Work instructions | When a line in the data below includes "cadena", count it; then give only the total.

Supplied entries |
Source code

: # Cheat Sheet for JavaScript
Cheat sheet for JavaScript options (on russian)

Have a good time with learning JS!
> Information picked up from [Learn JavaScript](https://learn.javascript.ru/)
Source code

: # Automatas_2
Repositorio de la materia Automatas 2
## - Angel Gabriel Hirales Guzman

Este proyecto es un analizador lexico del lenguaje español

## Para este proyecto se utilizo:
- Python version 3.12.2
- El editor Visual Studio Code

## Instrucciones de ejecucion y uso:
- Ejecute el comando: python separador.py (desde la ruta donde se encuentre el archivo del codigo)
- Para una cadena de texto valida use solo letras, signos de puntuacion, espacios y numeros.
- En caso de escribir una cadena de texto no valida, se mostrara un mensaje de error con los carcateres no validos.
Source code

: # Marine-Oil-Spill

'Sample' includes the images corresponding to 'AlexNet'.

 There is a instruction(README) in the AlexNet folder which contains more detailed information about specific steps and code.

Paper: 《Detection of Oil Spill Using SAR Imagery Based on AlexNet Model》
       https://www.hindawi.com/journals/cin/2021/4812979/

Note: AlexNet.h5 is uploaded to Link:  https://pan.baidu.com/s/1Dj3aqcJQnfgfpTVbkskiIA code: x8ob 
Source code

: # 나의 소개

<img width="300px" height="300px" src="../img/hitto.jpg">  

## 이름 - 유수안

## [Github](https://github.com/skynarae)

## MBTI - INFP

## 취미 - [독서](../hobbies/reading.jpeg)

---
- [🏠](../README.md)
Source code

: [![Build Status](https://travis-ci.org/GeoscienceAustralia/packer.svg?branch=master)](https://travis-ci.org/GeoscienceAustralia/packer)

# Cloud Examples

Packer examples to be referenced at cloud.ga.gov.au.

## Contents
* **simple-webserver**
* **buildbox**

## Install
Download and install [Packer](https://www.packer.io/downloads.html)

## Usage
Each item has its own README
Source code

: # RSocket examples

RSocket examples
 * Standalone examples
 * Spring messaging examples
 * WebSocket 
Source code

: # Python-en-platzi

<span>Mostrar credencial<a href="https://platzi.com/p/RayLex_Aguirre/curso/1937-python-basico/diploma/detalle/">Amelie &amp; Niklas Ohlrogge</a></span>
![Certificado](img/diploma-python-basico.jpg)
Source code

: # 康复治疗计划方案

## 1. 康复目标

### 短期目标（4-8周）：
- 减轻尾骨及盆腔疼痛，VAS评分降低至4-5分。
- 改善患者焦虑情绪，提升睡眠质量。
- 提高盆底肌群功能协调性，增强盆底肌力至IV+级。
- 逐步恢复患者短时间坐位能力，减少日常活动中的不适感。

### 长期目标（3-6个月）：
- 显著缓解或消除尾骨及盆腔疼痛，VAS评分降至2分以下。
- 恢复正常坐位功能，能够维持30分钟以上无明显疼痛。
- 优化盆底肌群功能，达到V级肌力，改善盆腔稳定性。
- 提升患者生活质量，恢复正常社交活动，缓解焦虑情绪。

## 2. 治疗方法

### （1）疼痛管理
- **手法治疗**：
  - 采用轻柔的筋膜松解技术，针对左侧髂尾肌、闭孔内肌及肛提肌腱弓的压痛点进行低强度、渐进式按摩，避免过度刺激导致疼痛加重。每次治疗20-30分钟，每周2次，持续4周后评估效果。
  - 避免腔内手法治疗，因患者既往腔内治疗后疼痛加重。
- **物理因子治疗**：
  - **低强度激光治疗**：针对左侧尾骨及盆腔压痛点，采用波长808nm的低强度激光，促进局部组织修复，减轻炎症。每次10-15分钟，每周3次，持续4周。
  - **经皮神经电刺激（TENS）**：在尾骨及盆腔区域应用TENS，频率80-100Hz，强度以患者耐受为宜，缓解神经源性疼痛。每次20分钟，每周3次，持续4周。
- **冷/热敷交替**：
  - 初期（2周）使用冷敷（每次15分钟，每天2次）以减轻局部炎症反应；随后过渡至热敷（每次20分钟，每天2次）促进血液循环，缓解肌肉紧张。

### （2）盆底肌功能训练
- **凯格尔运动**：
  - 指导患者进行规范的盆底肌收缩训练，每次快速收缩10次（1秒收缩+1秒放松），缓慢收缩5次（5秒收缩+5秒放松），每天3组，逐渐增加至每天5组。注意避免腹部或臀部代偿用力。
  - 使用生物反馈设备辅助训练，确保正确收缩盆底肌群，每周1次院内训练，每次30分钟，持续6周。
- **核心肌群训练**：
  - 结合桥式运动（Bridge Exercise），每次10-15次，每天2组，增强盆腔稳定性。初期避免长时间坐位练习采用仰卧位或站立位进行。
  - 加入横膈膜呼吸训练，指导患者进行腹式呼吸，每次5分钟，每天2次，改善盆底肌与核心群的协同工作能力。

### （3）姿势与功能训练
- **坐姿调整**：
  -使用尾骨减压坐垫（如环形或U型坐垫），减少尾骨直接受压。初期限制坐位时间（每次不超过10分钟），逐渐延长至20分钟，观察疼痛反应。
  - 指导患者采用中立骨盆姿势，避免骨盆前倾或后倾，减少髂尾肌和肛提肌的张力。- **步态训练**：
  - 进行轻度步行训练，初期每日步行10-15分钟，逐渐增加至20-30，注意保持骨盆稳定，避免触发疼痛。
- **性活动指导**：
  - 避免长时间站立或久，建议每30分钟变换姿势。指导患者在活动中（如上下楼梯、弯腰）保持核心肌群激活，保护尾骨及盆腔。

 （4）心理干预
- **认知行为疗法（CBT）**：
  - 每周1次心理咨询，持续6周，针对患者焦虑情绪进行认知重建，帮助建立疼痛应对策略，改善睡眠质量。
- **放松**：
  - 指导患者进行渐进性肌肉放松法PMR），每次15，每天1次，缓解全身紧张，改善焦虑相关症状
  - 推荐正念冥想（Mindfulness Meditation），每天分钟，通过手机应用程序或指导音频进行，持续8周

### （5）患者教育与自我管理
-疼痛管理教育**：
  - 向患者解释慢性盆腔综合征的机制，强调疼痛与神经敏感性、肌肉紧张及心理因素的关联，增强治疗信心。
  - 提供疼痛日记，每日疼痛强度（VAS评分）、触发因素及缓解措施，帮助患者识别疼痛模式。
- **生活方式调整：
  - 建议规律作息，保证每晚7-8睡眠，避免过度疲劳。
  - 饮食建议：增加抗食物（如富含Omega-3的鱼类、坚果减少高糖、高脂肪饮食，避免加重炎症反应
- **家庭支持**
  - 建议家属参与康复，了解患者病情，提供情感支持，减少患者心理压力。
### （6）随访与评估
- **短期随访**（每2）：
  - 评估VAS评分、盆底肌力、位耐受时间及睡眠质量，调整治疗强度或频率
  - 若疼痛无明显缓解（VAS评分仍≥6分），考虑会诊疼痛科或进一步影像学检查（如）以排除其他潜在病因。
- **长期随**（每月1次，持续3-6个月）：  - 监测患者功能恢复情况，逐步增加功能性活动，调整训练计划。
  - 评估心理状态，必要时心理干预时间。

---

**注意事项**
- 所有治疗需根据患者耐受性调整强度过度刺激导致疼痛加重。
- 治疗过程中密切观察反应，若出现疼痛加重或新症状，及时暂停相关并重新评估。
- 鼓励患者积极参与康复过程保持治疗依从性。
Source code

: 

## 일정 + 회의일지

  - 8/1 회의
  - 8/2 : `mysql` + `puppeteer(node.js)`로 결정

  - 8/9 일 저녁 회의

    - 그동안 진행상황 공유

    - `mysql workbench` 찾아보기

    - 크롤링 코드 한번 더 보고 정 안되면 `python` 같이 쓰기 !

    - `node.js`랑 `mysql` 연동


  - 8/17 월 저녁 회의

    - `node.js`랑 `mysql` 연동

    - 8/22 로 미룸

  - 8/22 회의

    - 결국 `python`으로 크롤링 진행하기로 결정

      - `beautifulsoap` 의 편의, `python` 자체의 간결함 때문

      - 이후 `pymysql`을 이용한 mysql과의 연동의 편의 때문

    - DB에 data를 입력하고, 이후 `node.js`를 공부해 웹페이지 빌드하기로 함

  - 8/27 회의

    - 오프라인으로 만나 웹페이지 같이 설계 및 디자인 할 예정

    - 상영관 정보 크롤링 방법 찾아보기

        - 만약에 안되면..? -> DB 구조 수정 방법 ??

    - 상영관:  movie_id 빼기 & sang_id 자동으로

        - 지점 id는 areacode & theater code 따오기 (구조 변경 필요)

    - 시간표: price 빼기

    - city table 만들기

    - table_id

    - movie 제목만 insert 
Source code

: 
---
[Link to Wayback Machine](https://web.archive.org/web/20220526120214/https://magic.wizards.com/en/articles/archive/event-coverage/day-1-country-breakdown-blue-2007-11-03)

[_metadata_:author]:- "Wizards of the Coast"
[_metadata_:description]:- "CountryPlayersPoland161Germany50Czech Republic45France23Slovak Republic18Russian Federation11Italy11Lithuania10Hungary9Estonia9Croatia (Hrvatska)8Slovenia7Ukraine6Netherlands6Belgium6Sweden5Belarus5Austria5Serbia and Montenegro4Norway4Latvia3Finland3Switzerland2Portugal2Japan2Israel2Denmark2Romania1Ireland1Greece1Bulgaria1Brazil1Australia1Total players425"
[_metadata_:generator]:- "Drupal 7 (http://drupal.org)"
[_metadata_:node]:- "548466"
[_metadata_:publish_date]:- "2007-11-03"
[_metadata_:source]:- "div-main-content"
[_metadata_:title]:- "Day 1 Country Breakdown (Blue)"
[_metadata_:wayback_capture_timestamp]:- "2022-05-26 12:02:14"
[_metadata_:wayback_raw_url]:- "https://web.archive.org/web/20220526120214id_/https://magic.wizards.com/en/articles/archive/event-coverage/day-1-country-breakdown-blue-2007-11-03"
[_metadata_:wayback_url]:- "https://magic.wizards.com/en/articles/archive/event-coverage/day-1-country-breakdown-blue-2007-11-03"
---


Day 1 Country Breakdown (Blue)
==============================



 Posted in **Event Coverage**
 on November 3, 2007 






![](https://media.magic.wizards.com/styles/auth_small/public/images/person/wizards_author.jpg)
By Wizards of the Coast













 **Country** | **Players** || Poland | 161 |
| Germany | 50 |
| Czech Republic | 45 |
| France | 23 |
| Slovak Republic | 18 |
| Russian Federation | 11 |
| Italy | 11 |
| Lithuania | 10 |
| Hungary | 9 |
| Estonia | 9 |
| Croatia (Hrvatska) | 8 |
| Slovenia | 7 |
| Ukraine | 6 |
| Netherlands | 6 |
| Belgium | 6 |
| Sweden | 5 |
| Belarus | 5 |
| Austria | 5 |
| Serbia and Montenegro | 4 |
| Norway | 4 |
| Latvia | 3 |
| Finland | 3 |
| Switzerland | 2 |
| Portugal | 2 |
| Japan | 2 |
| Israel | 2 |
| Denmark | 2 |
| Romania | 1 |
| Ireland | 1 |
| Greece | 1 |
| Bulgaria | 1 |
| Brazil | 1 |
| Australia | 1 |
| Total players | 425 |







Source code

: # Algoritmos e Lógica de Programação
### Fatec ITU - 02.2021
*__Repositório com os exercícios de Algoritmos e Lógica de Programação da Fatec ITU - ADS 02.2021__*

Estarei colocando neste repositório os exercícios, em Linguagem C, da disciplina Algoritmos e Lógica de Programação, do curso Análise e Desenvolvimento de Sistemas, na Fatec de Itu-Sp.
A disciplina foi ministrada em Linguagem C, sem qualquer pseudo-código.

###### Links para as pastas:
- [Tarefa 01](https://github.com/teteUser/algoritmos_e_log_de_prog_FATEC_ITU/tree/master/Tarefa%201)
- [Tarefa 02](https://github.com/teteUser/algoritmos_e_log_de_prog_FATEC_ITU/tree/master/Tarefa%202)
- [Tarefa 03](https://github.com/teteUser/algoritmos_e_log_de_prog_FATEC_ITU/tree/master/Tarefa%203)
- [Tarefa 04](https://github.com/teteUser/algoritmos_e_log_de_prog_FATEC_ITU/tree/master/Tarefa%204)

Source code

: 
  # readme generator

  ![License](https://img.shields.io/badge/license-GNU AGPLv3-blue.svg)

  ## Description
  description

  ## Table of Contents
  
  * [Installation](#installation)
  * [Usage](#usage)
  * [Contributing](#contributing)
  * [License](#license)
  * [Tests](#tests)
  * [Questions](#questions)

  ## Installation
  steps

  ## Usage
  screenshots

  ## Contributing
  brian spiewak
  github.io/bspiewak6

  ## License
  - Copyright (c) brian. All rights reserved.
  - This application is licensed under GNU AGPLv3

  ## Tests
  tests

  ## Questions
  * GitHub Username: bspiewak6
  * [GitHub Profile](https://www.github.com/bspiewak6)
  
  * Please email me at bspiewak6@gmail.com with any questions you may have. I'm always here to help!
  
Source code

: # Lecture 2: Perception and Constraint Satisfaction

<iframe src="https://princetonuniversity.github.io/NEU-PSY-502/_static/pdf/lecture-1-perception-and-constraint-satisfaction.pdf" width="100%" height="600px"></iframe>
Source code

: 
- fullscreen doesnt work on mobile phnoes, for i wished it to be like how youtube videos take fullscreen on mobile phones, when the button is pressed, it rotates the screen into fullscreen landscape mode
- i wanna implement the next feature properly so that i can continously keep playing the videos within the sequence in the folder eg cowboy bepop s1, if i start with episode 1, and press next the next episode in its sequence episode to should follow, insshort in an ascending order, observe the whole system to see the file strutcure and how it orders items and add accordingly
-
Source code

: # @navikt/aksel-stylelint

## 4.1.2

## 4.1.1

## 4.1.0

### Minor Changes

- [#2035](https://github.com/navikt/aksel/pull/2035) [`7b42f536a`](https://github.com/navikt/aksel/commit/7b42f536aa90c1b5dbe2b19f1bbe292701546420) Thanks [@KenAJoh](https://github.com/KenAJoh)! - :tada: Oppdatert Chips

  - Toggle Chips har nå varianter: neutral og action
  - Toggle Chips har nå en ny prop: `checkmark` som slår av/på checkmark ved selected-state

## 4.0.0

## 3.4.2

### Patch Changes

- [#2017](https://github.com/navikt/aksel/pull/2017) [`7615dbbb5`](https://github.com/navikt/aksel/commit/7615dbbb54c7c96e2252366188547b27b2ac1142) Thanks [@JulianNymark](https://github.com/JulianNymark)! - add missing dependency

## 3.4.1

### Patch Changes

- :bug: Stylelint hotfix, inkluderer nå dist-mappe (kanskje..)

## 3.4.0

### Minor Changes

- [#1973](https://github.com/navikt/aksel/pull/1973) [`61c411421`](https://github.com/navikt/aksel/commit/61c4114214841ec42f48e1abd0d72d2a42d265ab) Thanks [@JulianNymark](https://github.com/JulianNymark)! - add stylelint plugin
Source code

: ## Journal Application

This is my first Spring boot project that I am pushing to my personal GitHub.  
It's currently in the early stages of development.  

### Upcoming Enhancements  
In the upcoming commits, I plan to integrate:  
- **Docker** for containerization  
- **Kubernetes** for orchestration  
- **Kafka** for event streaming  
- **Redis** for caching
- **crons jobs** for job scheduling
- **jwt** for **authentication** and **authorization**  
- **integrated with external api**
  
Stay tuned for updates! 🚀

Task response | 2